┌────────
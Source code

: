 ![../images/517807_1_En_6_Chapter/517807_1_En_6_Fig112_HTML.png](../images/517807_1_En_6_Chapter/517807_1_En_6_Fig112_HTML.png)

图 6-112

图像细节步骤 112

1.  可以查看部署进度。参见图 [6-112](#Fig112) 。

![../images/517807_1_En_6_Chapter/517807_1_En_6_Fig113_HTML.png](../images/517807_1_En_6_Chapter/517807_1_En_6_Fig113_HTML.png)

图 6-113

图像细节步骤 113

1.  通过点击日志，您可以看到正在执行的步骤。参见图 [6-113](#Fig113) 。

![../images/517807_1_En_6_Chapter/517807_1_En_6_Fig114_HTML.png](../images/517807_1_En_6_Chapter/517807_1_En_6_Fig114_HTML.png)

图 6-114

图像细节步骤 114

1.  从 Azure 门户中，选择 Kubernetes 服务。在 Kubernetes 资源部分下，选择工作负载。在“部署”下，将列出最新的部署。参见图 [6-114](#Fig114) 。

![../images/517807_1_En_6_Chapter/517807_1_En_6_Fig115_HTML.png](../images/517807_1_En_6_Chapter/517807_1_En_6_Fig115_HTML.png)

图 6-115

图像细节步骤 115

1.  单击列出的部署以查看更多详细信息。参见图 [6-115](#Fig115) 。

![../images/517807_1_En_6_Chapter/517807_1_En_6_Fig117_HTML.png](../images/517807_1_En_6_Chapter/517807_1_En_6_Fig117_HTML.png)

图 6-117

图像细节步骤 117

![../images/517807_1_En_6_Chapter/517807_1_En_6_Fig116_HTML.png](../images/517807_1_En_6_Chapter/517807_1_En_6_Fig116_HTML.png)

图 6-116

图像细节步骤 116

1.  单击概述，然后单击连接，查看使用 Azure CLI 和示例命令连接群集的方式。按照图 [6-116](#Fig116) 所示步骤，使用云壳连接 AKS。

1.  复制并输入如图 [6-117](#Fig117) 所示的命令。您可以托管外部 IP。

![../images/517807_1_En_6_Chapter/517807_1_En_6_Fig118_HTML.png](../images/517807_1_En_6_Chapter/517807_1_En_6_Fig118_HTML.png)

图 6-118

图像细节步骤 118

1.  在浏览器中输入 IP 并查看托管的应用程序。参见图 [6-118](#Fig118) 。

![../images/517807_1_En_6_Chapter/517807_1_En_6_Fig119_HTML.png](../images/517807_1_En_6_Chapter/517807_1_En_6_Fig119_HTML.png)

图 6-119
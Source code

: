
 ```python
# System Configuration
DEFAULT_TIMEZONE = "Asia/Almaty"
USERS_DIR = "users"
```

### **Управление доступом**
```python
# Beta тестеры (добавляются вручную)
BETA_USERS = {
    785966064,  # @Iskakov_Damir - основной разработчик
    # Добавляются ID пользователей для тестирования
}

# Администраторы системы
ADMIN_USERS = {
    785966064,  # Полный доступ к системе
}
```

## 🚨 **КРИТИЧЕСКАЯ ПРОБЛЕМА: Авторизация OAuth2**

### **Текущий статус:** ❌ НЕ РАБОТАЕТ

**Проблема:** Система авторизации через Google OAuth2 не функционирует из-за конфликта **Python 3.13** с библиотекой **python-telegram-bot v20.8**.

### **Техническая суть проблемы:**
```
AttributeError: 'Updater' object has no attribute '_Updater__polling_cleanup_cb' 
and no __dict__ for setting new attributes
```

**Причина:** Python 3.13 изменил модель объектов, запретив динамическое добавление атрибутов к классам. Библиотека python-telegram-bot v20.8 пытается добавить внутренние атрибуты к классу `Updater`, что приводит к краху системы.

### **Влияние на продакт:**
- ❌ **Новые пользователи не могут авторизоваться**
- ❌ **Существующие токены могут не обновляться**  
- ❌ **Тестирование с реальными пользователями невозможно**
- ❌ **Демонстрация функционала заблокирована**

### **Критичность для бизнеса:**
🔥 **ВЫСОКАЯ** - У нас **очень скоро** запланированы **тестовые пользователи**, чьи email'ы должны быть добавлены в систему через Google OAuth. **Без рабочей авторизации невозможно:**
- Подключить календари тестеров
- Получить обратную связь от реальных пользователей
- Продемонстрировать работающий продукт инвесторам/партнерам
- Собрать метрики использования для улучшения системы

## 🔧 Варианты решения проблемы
└────────
◆ Exercise details
Every line of the entries above that contains the word "telegram" must be tallied, and the number alone reported.

◆ Response area
2